If a line includes the word "make", it belongs in the count; state the total for the data below and add nothing.

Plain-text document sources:
==========

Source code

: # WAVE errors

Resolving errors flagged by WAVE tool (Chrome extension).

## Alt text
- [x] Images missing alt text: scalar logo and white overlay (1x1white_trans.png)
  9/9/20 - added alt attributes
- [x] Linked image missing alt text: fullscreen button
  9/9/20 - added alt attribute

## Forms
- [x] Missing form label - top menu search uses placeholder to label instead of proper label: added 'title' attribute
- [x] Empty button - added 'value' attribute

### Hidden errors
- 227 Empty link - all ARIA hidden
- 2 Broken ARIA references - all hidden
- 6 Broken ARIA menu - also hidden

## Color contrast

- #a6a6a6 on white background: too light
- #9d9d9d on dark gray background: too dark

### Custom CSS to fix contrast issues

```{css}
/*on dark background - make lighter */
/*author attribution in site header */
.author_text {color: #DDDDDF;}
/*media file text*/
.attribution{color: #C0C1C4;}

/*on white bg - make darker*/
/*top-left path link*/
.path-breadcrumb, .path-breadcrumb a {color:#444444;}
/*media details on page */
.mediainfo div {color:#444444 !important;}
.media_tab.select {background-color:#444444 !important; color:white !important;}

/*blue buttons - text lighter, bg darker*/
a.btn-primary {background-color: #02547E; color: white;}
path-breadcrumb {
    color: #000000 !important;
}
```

==========

[Answer to the problem] 2